++++ Excerpted records ++++

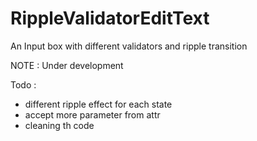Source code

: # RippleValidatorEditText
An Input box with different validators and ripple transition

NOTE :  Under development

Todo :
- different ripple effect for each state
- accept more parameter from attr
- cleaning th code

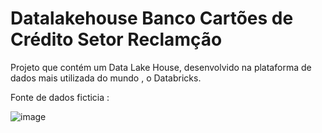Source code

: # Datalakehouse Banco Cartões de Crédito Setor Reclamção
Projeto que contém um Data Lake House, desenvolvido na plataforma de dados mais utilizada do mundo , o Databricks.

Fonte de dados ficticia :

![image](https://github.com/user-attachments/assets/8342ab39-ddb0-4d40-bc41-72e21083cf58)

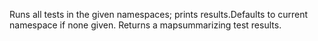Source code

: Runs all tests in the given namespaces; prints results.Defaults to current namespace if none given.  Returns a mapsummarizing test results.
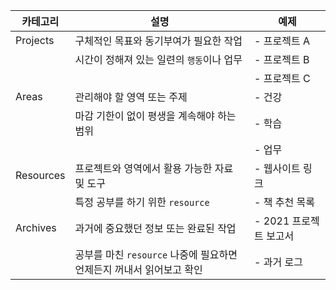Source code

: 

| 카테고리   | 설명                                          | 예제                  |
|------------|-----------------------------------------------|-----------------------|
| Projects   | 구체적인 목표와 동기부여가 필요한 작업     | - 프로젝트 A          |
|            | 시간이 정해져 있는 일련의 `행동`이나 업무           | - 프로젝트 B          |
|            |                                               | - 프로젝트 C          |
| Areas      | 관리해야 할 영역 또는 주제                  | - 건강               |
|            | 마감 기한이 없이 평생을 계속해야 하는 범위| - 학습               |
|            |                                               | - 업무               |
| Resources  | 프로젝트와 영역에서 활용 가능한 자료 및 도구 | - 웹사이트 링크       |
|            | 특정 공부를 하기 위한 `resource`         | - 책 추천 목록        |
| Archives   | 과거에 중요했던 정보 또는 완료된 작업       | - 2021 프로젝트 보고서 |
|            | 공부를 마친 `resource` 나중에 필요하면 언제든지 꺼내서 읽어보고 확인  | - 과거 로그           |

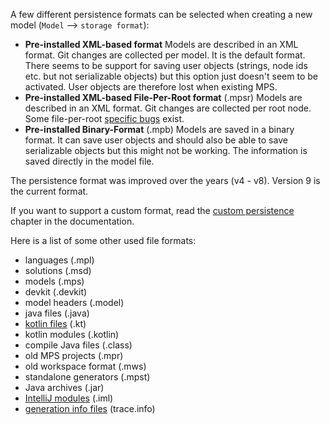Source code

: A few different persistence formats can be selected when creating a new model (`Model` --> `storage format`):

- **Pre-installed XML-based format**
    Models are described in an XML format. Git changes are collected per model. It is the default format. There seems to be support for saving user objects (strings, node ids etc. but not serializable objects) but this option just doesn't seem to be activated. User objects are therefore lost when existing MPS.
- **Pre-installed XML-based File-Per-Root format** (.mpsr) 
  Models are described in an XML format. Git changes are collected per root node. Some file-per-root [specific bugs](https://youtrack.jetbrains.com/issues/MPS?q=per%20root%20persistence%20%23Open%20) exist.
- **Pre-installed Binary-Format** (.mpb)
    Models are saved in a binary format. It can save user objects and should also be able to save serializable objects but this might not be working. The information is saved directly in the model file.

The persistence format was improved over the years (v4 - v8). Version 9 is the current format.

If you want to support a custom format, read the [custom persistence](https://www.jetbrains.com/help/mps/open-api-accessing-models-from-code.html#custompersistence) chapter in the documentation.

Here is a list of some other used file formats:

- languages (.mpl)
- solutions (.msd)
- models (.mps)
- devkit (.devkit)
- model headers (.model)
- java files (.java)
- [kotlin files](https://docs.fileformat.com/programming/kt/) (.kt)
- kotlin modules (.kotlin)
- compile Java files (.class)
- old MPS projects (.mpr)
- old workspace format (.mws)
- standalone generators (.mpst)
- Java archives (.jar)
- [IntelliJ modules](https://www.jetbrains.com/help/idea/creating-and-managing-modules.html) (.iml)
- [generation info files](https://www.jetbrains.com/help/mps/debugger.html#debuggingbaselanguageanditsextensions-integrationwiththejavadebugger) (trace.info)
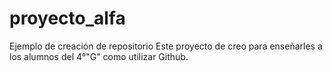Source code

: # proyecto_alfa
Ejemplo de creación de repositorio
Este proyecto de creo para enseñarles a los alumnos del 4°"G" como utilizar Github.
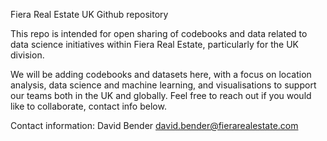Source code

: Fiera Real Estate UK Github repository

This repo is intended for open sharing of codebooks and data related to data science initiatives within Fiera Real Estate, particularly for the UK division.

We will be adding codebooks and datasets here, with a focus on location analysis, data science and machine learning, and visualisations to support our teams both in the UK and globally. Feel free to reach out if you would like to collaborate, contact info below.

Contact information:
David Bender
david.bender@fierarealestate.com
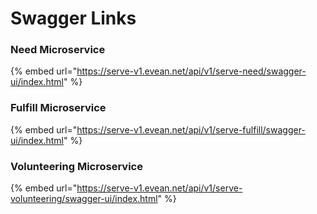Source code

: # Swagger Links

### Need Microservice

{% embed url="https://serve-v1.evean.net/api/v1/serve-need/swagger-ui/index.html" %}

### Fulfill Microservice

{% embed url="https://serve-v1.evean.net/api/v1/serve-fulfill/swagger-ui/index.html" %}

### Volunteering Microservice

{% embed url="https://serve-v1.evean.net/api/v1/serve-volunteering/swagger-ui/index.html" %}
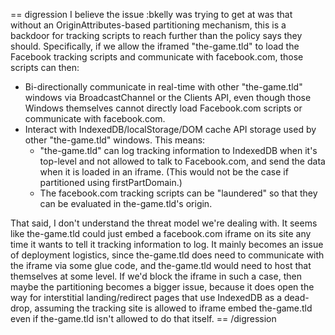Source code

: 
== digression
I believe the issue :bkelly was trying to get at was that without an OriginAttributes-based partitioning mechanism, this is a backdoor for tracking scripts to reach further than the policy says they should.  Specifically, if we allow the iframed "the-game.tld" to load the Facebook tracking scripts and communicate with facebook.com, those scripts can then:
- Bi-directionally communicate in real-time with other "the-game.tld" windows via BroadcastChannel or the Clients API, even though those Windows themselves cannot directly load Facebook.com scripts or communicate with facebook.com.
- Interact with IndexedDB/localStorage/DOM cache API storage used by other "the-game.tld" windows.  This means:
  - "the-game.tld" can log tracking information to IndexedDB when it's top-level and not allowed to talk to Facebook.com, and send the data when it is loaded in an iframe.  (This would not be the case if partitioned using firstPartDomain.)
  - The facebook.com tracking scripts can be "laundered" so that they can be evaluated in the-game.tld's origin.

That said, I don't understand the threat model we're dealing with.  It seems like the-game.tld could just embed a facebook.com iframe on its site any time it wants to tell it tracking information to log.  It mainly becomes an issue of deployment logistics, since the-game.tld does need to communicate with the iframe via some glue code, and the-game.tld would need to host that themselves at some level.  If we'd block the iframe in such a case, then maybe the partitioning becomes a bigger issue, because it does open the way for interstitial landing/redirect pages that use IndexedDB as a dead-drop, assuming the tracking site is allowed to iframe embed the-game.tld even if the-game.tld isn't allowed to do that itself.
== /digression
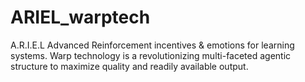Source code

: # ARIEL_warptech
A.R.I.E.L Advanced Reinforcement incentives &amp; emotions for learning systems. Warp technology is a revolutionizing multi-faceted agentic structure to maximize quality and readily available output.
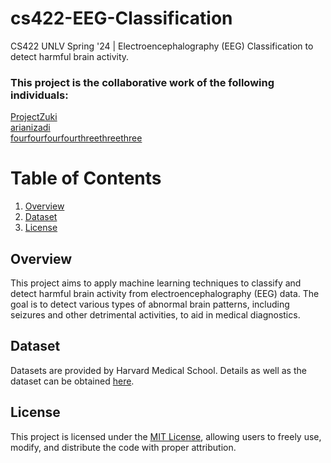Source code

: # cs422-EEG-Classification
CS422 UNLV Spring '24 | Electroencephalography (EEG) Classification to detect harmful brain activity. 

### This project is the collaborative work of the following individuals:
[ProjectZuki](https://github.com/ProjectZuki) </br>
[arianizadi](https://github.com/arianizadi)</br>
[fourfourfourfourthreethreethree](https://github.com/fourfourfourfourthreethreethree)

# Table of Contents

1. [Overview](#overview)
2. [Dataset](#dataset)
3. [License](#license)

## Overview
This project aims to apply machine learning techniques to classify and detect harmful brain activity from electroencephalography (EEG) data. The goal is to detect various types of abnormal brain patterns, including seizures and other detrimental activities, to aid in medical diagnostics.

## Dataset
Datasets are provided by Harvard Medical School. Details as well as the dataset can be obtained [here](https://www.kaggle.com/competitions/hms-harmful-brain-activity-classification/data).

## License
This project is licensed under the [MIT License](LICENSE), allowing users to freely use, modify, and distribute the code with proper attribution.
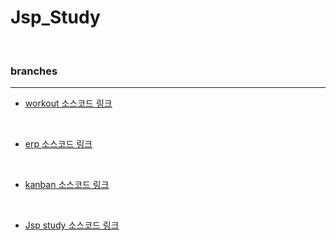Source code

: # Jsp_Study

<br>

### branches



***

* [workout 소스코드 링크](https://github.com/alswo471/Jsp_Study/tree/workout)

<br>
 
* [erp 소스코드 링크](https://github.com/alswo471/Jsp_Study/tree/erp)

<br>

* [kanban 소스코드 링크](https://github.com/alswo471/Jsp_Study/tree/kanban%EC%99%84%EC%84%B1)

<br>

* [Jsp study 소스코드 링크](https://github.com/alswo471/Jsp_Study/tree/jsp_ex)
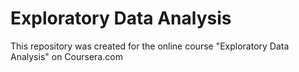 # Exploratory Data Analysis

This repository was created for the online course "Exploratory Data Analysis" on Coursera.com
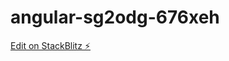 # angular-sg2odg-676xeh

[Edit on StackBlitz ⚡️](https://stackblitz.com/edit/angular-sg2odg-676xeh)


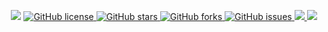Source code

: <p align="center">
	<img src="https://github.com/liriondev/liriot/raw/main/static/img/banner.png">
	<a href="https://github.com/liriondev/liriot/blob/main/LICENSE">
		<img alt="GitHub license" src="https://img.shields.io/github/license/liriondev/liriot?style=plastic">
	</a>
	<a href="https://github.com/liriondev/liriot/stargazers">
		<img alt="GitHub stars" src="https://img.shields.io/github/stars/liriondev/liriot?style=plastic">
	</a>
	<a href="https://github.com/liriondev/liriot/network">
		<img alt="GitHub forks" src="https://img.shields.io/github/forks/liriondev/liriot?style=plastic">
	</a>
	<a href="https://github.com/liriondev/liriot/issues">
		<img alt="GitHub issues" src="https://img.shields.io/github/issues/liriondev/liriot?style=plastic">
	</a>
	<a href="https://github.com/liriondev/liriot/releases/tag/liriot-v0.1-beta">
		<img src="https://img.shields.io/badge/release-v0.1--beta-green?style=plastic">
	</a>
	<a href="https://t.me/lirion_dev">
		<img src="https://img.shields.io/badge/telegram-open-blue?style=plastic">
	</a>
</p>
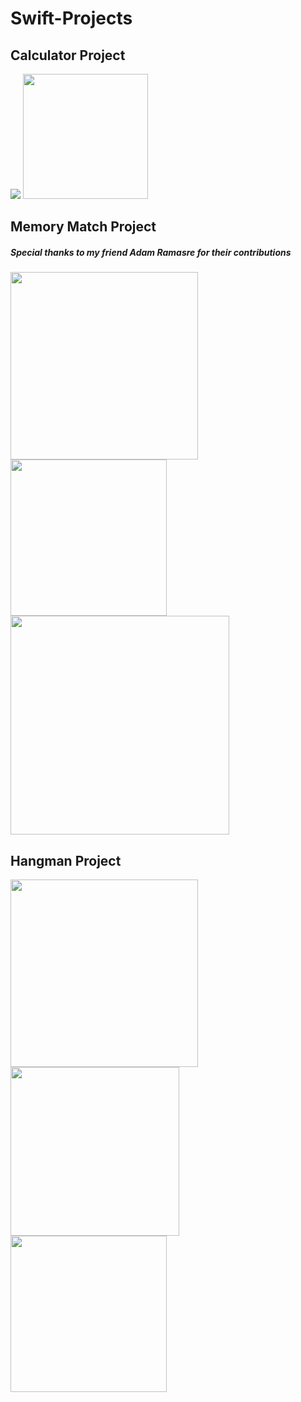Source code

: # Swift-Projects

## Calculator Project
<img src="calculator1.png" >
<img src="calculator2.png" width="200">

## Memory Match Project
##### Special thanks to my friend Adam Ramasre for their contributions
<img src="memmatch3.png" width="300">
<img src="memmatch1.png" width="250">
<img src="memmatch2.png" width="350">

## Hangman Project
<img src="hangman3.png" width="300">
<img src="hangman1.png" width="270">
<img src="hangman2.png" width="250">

++++

--- Task to carry out ---
Whichever lines of the material hold the word "serve", find and copy them.

--- Answer box ---
{% embed url="https://serve-v1.evean.net/api/v1/serve-need/swagger-ui/index.html" %}
{% embed url="https://serve-v1.evean.net/api/v1/serve-fulfill/swagger-ui/index.html" %}
{% embed url="https://serve-v1.evean.net/api/v1/serve-volunteering/swagger-ui/index.html" %}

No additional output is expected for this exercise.